The German economy shrank 0.2% in the second quarter, according to official data, so any fall in the third quarter would mean Europe's largest economy is in a technical recession.

Much of Germany's slowing output is due to down to a steep decline in manufacturing - the largest sector of the German economy. New orders for German factory equipment dropped due to Brexit and the trade war.

Andrew Kenningham, chief Europe economist at Capital Economics said Germany isn't in the clear just yet.

"The economy will probably contract slightly next year - so a recession may have been postponed rather than avoided altogether," he said in an email.

"While today's data release comes a bit of a relief, prospects for the coming quarters remain poor," Kenningham said. "Business surveys for October, such as the Composite PMI and Ifo Business Climate Index, suggest that the economy may well contract in Q4."
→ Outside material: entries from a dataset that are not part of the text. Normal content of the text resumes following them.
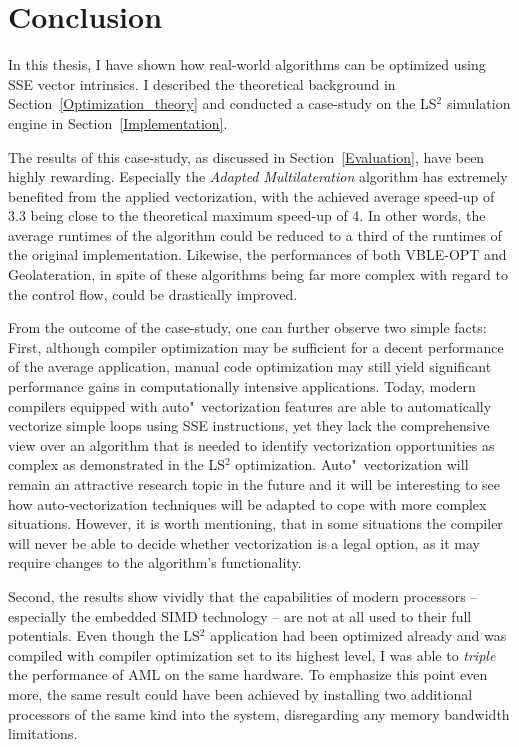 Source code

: \section{Conclusion}
\label{Conclusion}
In this thesis, I have shown how real-world algorithms can be optimized using SSE vector intrinsics. I described the theoretical background in Section~\ref{Optimization_theory} and conducted a case-study on the LS$^{2}$ simulation engine in Section~\ref{Implementation}.

The results of this case-study, as discussed in Section~\ref{Evaluation}, have been highly rewarding. Especially the \emph{Adapted Multilateration} algorithm has extremely benefited from the applied vectorization, with the achieved average speed-up of 3.3 being close to the theoretical maximum speed-up of 4. In other words, the average runtimes of the algorithm could be reduced to a third of the runtimes of the original implementation. Likewise, the performances of both VBLE-OPT and Geolateration, in spite of these algorithms being far more complex with regard to the control flow, could be drastically improved.

From the outcome of the case-study, one can further observe two simple facts: First, although compiler optimization may be sufficient for a decent performance of the average application, manual code optimization may still yield significant performance gains in computationally intensive applications. Today, modern compilers equipped with auto"~vectorization features are able to automatically vectorize simple loops using SSE instructions, yet they lack the comprehensive view over an algorithm that is needed to identify vectorization opportunities as complex as demonstrated in the LS$^{2}$ optimization. Auto"~vectorization will remain an attractive research topic in the future and it will be interesting to see how auto-vectorization techniques will be adapted to cope with more complex situations. However, it is worth mentioning, that in some situations the compiler will never be able to decide whether vectorization is a legal option, as it may require changes to the algorithm's functionality.

Second, the results show vividly that the capabilities of modern processors -- especially the embedded SIMD technology -- are not at all used to their full potentials. Even though the LS$^{2}$ application had been optimized already and was compiled with compiler optimization set to its highest level, I was able to \emph{triple} the performance of AML on the same hardware. To emphasize this point even more, the same result could have been achieved by installing two additional processors of the same kind into the system, disregarding any memory bandwidth limitations. 

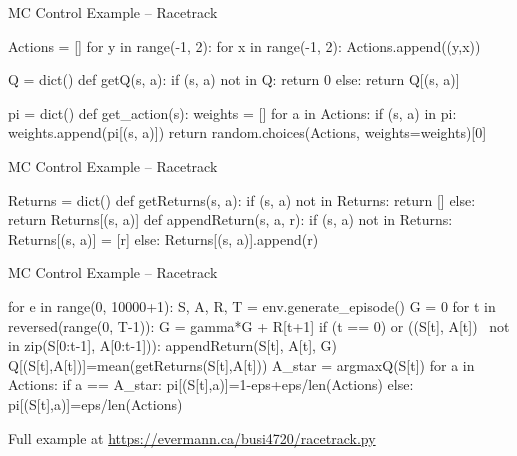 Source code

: \documentclass[ignorenonframetext,xcolor=x11names]{beamer}
\begin{document}
\begin{frame}[fragile]{MC Control Example -- Racetrack}
\begin{pythoncode}
Actions = []
for y in range(-1, 2):
    for x in range(-1, 2):
        Actions.append((y,x))

Q = dict()
def getQ(s, a):
    if (s, a) not in Q:
        return 0
    else:
        return Q[(s, a)]

pi = dict()
def get_action(s):
    weights = []
    for a in Actions:
        if (s, a) in pi:
            weights.append(pi[(s, a)])
    return random.choices(Actions, weights=weights)[0]
\end{pythoncode}
\end{frame}

\begin{frame}[fragile]{MC Control Example -- Racetrack}
\begin{pythoncode}
Returns = dict()
def getReturns(s, a):
    if (s, a) not in Returns:
        return []
    else:
        return Returns[(s, a)]
def appendReturn(s, a, r):
    if (s, a) not in Returns:
        Returns[(s, a)] = [r]
    else:
        Returns[(s, a)].append(r)
\end{pythoncode}
\end{frame}

\begin{frame}[fragile]{MC Control Example -- Racetrack}
\begin{pythoncode}
for e in range(0, 10000+1):
    S, A, R, T = env.generate_episode()
    G = 0
    for t in reversed(range(0, T-1)):
        G = gamma*G + R[t+1]
        if (t == 0) or ((S[t], A[t]) \
                not in zip(S[0:t-1], A[0:t-1])):
            appendReturn(S[t], A[t], G)
            Q[(S[t],A[t])]=mean(getReturns(S[t],A[t]))
            A_star = argmaxQ(S[t])
            for a in Actions:
                if a == A_star:
                    pi[(S[t],a)]=1-eps+eps/len(Actions)
                else:
                    pi[(S[t],a)]=eps/len(Actions)
\end{pythoncode}

Full example at \url{https://evermann.ca/busi4720/racetrack.py}
\end{frame}
\end{document}
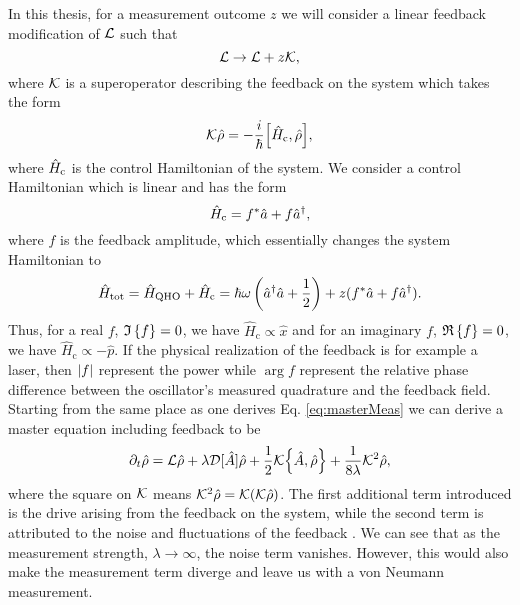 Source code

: In this thesis, for a measurement outcome $z$ we will consider a linear feedback modification of $\mathcal{L}$ such that 
\begin{equation}
    \mathcal{L} \to \mathcal{L} + z \mathcal{K},
\end{equation}  
where $\mathcal{K}$ is a superoperator describing the feedback on the system \cite{Annby-Andersson:2024} which takes the form
\begin{equation}
    \feedback\dmatrix = - \frac{i}{\hbar} \comm{\hamiltonian_\mathrm{c}}{\dmatrix},
\end{equation}
where $\hat{H}_\mathrm{c}$ is the control Hamiltonian of the system. We consider a control Hamiltonian which is linear and has the form
\begin{equation}
    \hat{H}_\mathrm{c} = f^* \hat{a} + f \hat{a}^{\dagger},
\end{equation}
where $f$ is the feedback amplitude, which essentially changes the system Hamiltonian to
\begin{equation}
    \hat{H}_\text{tot} = \hat{H}_\text{QHO} + \hat{H}_\text{c} =\hbar\omega\left(\hat{a}^{\dagger}\hat{a} + \frac{1}{2}\right) + z(f^* \hat{a} + f \hat{a}^{\dagger}).
\end{equation}
Thus, for a real $f$, $\mathfrak{I}\left\{f\right\} = 0$, we have $\hat{H}_\text{c} \propto \hat{x}$ and for an imaginary $f$, $\mathfrak{R}\left\{f\right\} = 0$, we have $\hat{H}_\text{c} \propto -\hat{p}$. If the physical realization of the feedback is for example a laser, then $\abs{f}$ represent the power while $\arg{f}$ represent the relative phase difference between the oscillator's measured quadrature and the feedback field. Starting from the same place as one derives Eq. \eqref{eq:masterMeas} we can derive a master equation including feedback \cite{Annby-Andersson:2024} to be
\begin{equation}
    \dt\dmatrix = \liouvillian\dmatrix + \lambda \super{\hat{A}} \dmatrix + \frac{1}{2} \feedback \acomm{\hat{A}}{\dmatrix} + \frac{1}{8\lambda} \feedback^2 \dmatrix, \label{eq:masterFeed}
\end{equation}
where the square on $\mathcal{K}$ means $ \mathcal{K}^2 \hat{\rho} = \mathcal{K} ( \mathcal{K} \hat{\rho})$. The first additional term introduced is the drive arising from the feedback on the system, while the second term is attributed to the noise and fluctuations of the feedback \cite{Annby-Andersson:2024}. We can see that as the measurement strength, $\lambda \to \infty$, the noise term vanishes. However, this would also make the measurement term diverge and leave us with a von Neumann measurement.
"And with policymakers unlikely to loosen fiscal policy significantly, we think a mild recession is more likely than not in the coming year."

Germany's economy also acts as a lynchpin in the European economy, if Germany falls into recession, the rest of Europe is also at risk.

However, just last week data from the Statistisches Bundesamt showed that the country posted a surprise rebound in manufacturing as new orders rose 1.3% in September, following a 0.4% drop in August.

The data released on Thursday showed that growth in the third quarter was led by consumption, with household and government consumption expenditure increasing. Exports also rose on the last quarter, while imports remained flat.